About this task: In the records that follow, the lines from the one containing "- Search bar to search for TV shows" to the one containing "- Acessing a", inclusive, are to be given again exactly.

Task data:

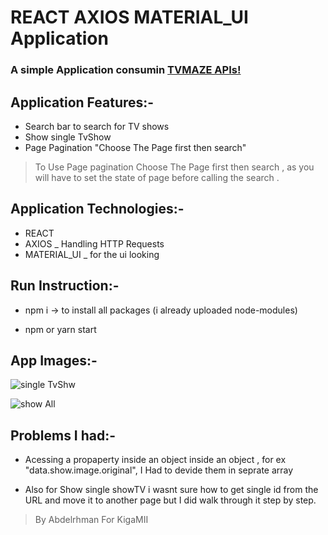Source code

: # REACT AXIOS MATERIAL_UI Application

### A simple Application consumin [TVMAZE APIs!](http://www.tvmaze.com/api) 

## Application Features:-

- Search bar to search for TV shows 
- Show single TvShow
- Page Pagination "Choose The Page first then search"

> To Use Page pagination Choose The Page first then search , as you will have to set the state of page before calling the search .

## Application Technologies:-

- REACT
- AXIOS _ Handling HTTP Requests
- MATERIAL_UI _ for the ui looking

## Run Instruction:-

- npm i -> to install all packages (i already uploaded node-modules)

- npm or yarn start

## App Images:-
![single TvShw](https://preview.ibb.co/e0z9wL/Screenshot-at-2018-10-20-18-24-57.png)

![show All](https://preview.ibb.co/eeYDO0/Screenshot-at-2018-10-20-18-24-34.png)


## Problems I had:-

- Acessing a propaperty inside an object inside an object , for ex "data.show.image.original", I Had to devide them in seprate array

- Also for Show single showTV i wasnt sure how to get single id from the URL and move it to another page but I did walk through it step by step.



> By Abdelrhman For KigaMII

Your solution:
- Search bar to search for TV shows 
- Show single TvShow
- Page Pagination "Choose The Page first then search"

> To Use Page pagination Choose The Page first then search , as you will have to set the state of page before calling the search .

## Application Technologies:-

- REACT
- AXIOS _ Handling HTTP Requests
- MATERIAL_UI _ for the ui looking

## Run Instruction:-

- npm i -> to install all packages (i already uploaded node-modules)

- npm or yarn start

## App Images:-
![single TvShw](https://preview.ibb.co/e0z9wL/Screenshot-at-2018-10-20-18-24-57.png)

![show All](https://preview.ibb.co/eeYDO0/Screenshot-at-2018-10-20-18-24-34.png)


## Problems I had:-

- Acessing a propaperty inside an object inside an object , for ex "data.show.image.original", I Had to devide them in seprate array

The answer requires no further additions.